*** Given records Section Begins ***

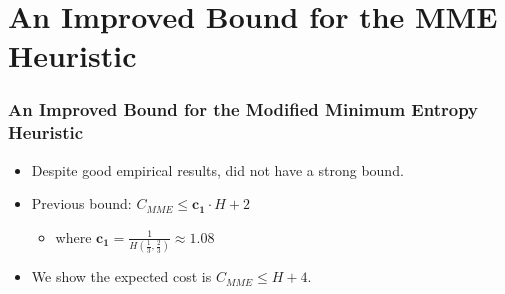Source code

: \documentclass{beamer}
\theoremstyle{plain}
\begin{document}
\section{An Improved Bound for the MME Heuristic}\label{An Improved Bound for the Modified Minimum Entropy Heuristic}

\begin{frame} \frametitle{An Improved Bound for the Modified Minimum Entropy Heuristic}

\begin{itemize}
\item<1-> Despite good empirical results, did not have a strong bound.

\item<2-> Previous bound: $C_{MME} \leq \mathbf{c_1}\cdot H+2$
\begin{itemize}
\item<3-> where $\mathbf{c_1}=\frac{1}{H(\frac{1}{3}, \frac{2}{3})} \approx 1.08$
\end{itemize}

\item<4-> We show the expected cost is $C_{MME} \leq H+4$.
\end{itemize}

\end{frame}
\end{document}
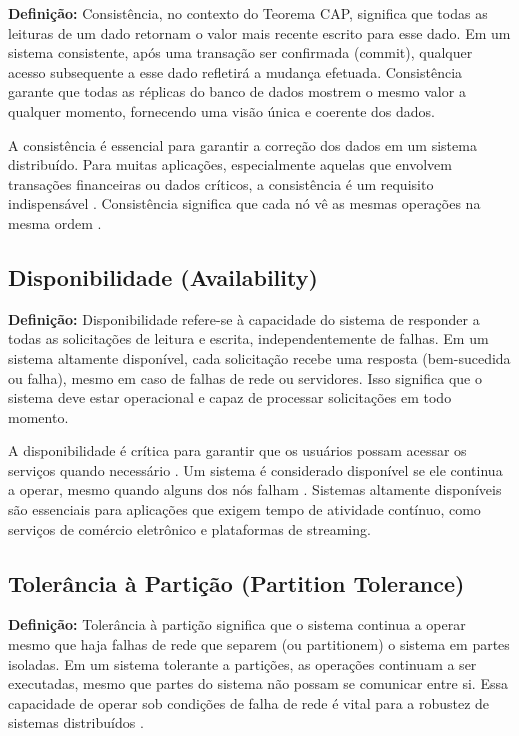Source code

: \textbf{Definição:} Consistência, no contexto do Teorema CAP, significa que todas as leituras de um dado retornam o valor mais recente escrito para esse dado. Em um sistema consistente, após uma transação ser confirmada (commit), qualquer acesso subsequente a esse dado refletirá a mudança efetuada. Consistência garante que todas as réplicas do banco de dados mostrem o mesmo valor a qualquer momento, fornecendo uma visão única e coerente dos dados.

A consistência é essencial para garantir a correção dos dados em um sistema distribuído. Para muitas aplicações, especialmente aquelas que envolvem transações financeiras ou dados críticos, a consistência é um requisito indispensável \cite{brewer2000}. Consistência significa que cada nó vê as mesmas operações na mesma ordem \cite{brewer2000}.
\subsection{Disponibilidade (Availability)}

\textbf{Definição:} Disponibilidade refere-se à capacidade do sistema de responder a todas as solicitações de leitura e escrita, independentemente de falhas. Em um sistema altamente disponível, cada solicitação recebe uma resposta (bem-sucedida ou falha), mesmo em caso de falhas de rede ou servidores. Isso significa que o sistema deve estar operacional e capaz de processar solicitações em todo momento.

A disponibilidade é crítica para garantir que os usuários possam acessar os serviços quando necessário \cite{brewer2000}. Um sistema é considerado disponível se ele continua a operar, mesmo quando alguns dos nós falham \cite{brewer2000}. Sistemas altamente disponíveis são essenciais para aplicações que exigem tempo de atividade contínuo, como serviços de comércio eletrônico e plataformas de streaming.

\subsection{Tolerância à Partição (Partition Tolerance)}
\textbf{Definição:} Tolerância à partição significa que o sistema continua a operar mesmo que haja falhas de rede que separem (ou partitionem) o sistema em partes isoladas. Em um sistema tolerante a partições, as operações continuam a ser executadas, mesmo que partes do sistema não possam se comunicar entre si. Essa capacidade de operar sob condições de falha de rede é vital para a robustez de sistemas distribuídos \cite{brewer2000}.

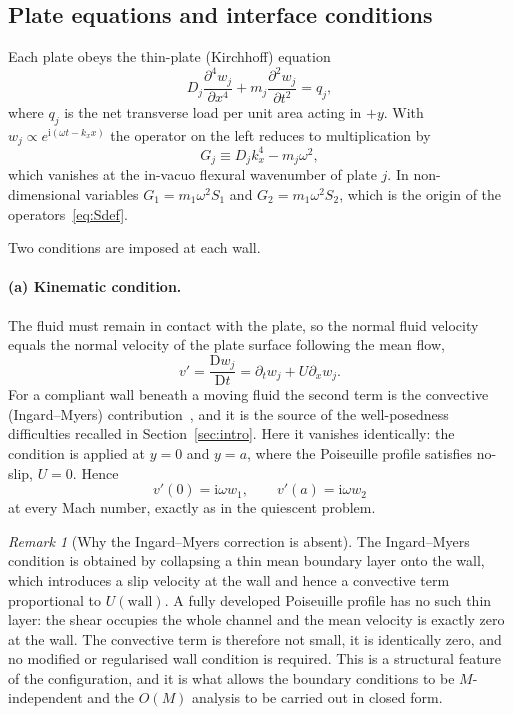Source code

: \documentclass[11pt,a4paper]{article}
\newcommand{\ii}{\mathrm{i}}
\theoremstyle{plain}
\theoremstyle{remark}
\newtheorem{remark}[theorem]{Remark}
\begin{document}
\subsection{Plate equations and interface conditions}
Each plate obeys the thin-plate (Kirchhoff) equation
\begin{equation}
D_j\frac{\partial^4w_j}{\partial x^4}+m_j\frac{\partial^2w_j}{\partial t^2}=q_j ,
\label{eq:plateeq}
\end{equation}
where $q_j$ is the net transverse load per unit area acting in $+y$. With $w_j\propto
e^{\ii(\omega t-k_xx)}$ the operator on the left reduces to multiplication by
\begin{equation}
G_j\equiv D_jk_x^4-m_j\omega^2 ,
\label{eq:Gdef}
\end{equation}
which vanishes at the in-vacuo flexural wavenumber of plate $j$. In non-dimensional variables
$G_1=m_1\omega^2S_1$ and $G_2=m_1\omega^2S_2$, which is the origin of the operators~\eqref{eq:Sdef}.

Two conditions are imposed at each wall.

\paragraph{(a) Kinematic condition.} The fluid must remain in contact with the plate, so the normal
fluid velocity equals the normal velocity of the plate surface following the mean flow,
\begin{equation}
v'=\frac{\mathrm{D}w_j}{\mathrm{D}t}=\partial_tw_j+U\partial_xw_j .
\label{eq:kinematic}
\end{equation}
For a compliant wall beneath a moving fluid the second term is the convective (Ingard--Myers)
contribution~\cite{ingard,myers}, and it is the source of the well-posedness difficulties recalled in
Section~\ref{sec:intro}. Here it vanishes identically: the condition is applied at $y=0$ and $y=a$,
where the Poiseuille profile satisfies no-slip, $U=0$. Hence
\begin{equation}
v'(0)=\ii\omega w_1,\qquad v'(a)=\ii\omega w_2
\label{eq:kin2}
\end{equation}
at every Mach number, exactly as in the quiescent problem.

\begin{remark}[Why the Ingard--Myers correction is absent]\label{rem:IM}
The Ingard--Myers condition is obtained by collapsing a thin mean boundary layer onto the wall, which
introduces a slip velocity at the wall and hence a convective term proportional to $U(\text{wall})$.
A fully developed Poiseuille profile has no such thin layer: the shear occupies the whole channel and
the mean velocity is exactly zero at the wall. The convective term is therefore not small, it is
identically zero, and no modified or regularised wall condition is required. This is a structural
feature of the configuration, and it is what allows the boundary conditions to be $M$-independent and
the $O(M)$ analysis to be carried out in closed form.
\end{remark}
\end{document}

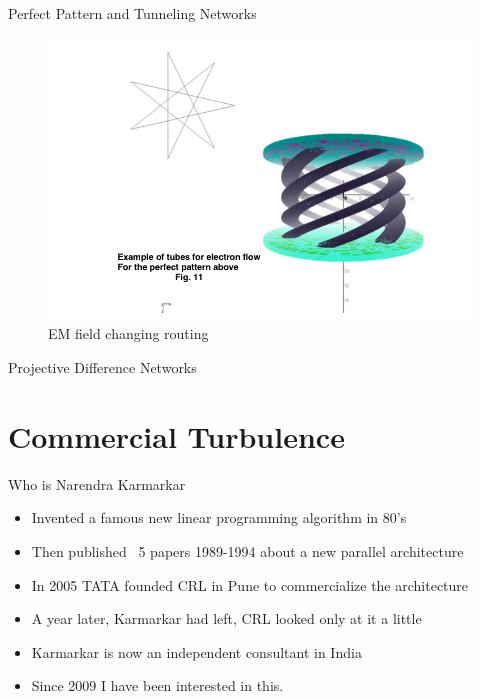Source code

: \documentclass{beamer}
\begin{document}
\begin{frame}{Perfect Pattern and Tunneling Networks}
\begin{figure}
\includegraphics[scale=0.41]{cylinder-pattern.png}
\caption{EM field changing routing}
\end{figure}
\end{frame}

\begin{frame}{Projective Difference Networks}




\end{frame}



\section{Commercial Turbulence}

\begin{frame}{Who is Narendra Karmarkar}
\begin{itemize}
\item Invented a famous new linear programming algorithm in 80's
\item Then published ~5 papers 1989-1994 about a new parallel architecture
\item In 2005 TATA founded CRL in Pune to commercialize the architecture
\item A year later, Karmarkar had left, CRL looked only at it a little
\item Karmarkar is now an independent consultant in India
\item Since 2009 I have been interested in this. 
\end{itemize}
\end{frame}
\end{document}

*** Given records Section Ends ***

**What is required:** Images are to be left out when the records above are written out again exactly.

**Finished task:**
Source code

: \documentclass{beamer}
\theoremstyle{plain}
\begin{document}
\section{An Improved Bound for the MME Heuristic}\label{An Improved Bound for the Modified Minimum Entropy Heuristic}

\begin{frame} \frametitle{An Improved Bound for the Modified Minimum Entropy Heuristic}

\begin{itemize}
\item<1-> Despite good empirical results, did not have a strong bound.

\item<2-> Previous bound: $C_{MME} \leq \mathbf{c_1}\cdot H+2$
\begin{itemize}
\item<3-> where $\mathbf{c_1}=\frac{1}{H(\frac{1}{3}, \frac{2}{3})} \approx 1.08$
\end{itemize}

\item<4-> We show the expected cost is $C_{MME} \leq H+4$.
\end{itemize}

\end{frame}
\end{document}
Source code

: \textbf{Definição:} Consistência, no contexto do Teorema CAP, significa que todas as leituras de um dado retornam o valor mais recente escrito para esse dado. Em um sistema consistente, após uma transação ser confirmada (commit), qualquer acesso subsequente a esse dado refletirá a mudança efetuada. Consistência garante que todas as réplicas do banco de dados mostrem o mesmo valor a qualquer momento, fornecendo uma visão única e coerente dos dados.

A consistência é essencial para garantir a correção dos dados em um sistema distribuído. Para muitas aplicações, especialmente aquelas que envolvem transações financeiras ou dados críticos, a consistência é um requisito indispensável \cite{brewer2000}. Consistência significa que cada nó vê as mesmas operações na mesma ordem \cite{brewer2000}.
\subsection{Disponibilidade (Availability)}

\textbf{Definição:} Disponibilidade refere-se à capacidade do sistema de responder a todas as solicitações de leitura e escrita, independentemente de falhas. Em um sistema altamente disponível, cada solicitação recebe uma resposta (bem-sucedida ou falha), mesmo em caso de falhas de rede ou servidores. Isso significa que o sistema deve estar operacional e capaz de processar solicitações em todo momento.

A disponibilidade é crítica para garantir que os usuários possam acessar os serviços quando necessário \cite{brewer2000}. Um sistema é considerado disponível se ele continua a operar, mesmo quando alguns dos nós falham \cite{brewer2000}. Sistemas altamente disponíveis são essenciais para aplicações que exigem tempo de atividade contínuo, como serviços de comércio eletrônico e plataformas de streaming.

\subsection{Tolerância à Partição (Partition Tolerance)}
\textbf{Definição:} Tolerância à partição significa que o sistema continua a operar mesmo que haja falhas de rede que separem (ou partitionem) o sistema em partes isoladas. Em um sistema tolerante a partições, as operações continuam a ser executadas, mesmo que partes do sistema não possam se comunicar entre si. Essa capacidade de operar sob condições de falha de rede é vital para a robustez de sistemas distribuídos \cite{brewer2000}.

Source code

: \documentclass[11pt,a4paper]{article}
\newcommand{\ii}{\mathrm{i}}
\theoremstyle{plain}
\theoremstyle{remark}
\newtheorem{remark}[theorem]{Remark}
\begin{document}
\subsection{Plate equations and interface conditions}
Each plate obeys the thin-plate (Kirchhoff) equation
\begin{equation}
D_j\frac{\partial^4w_j}{\partial x^4}+m_j\frac{\partial^2w_j}{\partial t^2}=q_j ,
\label{eq:plateeq}
\end{equation}
where $q_j$ is the net transverse load per unit area acting in $+y$. With $w_j\propto
e^{\ii(\omega t-k_xx)}$ the operator on the left reduces to multiplication by
\begin{equation}
G_j\equiv D_jk_x^4-m_j\omega^2 ,
\label{eq:Gdef}
\end{equation}
which vanishes at the in-vacuo flexural wavenumber of plate $j$. In non-dimensional variables
$G_1=m_1\omega^2S_1$ and $G_2=m_1\omega^2S_2$, which is the origin of the operators~\eqref{eq:Sdef}.

Two conditions are imposed at each wall.

\paragraph{(a) Kinematic condition.} The fluid must remain in contact with the plate, so the normal
fluid velocity equals the normal velocity of the plate surface following the mean flow,
\begin{equation}
v'=\frac{\mathrm{D}w_j}{\mathrm{D}t}=\partial_tw_j+U\partial_xw_j .
\label{eq:kinematic}
\end{equation}
For a compliant wall beneath a moving fluid the second term is the convective (Ingard--Myers)
contribution~\cite{ingard,myers}, and it is the source of the well-posedness difficulties recalled in
Section~\ref{sec:intro}. Here it vanishes identically: the condition is applied at $y=0$ and $y=a$,
where the Poiseuille profile satisfies no-slip, $U=0$. Hence
\begin{equation}
v'(0)=\ii\omega w_1,\qquad v'(a)=\ii\omega w_2
\label{eq:kin2}
\end{equation}
at every Mach number, exactly as in the quiescent problem.

\begin{remark}[Why the Ingard--Myers correction is absent]\label{rem:IM}
The Ingard--Myers condition is obtained by collapsing a thin mean boundary layer onto the wall, which
introduces a slip velocity at the wall and hence a convective term proportional to $U(\text{wall})$.
A fully developed Poiseuille profile has no such thin layer: the shear occupies the whole channel and
the mean velocity is exactly zero at the wall. The convective term is therefore not small, it is
identically zero, and no modified or regularised wall condition is required. This is a structural
feature of the configuration, and it is what allows the boundary conditions to be $M$-independent and
the $O(M)$ analysis to be carried out in closed form.
\end{remark}
\end{document}

Source code

: \documentclass{beamer}
\begin{document}
\begin{frame}{Perfect Pattern and Tunneling Networks}
\begin{figure}
\includegraphics[scale=0.41]{cylinder-pattern.png}
\caption{EM field changing routing}
\end{figure}
\end{frame}

\begin{frame}{Projective Difference Networks}




\end{frame}



\section{Commercial Turbulence}

\begin{frame}{Who is Narendra Karmarkar}
\begin{itemize}
\item Invented a famous new linear programming algorithm in 80's
\item Then published ~5 papers 1989-1994 about a new parallel architecture
\item In 2005 TATA founded CRL in Pune to commercialize the architecture
\item A year later, Karmarkar had left, CRL looked only at it a little
\item Karmarkar is now an independent consultant in India
\item Since 2009 I have been interested in this. 
\end{itemize}
\end{frame}
\end{document}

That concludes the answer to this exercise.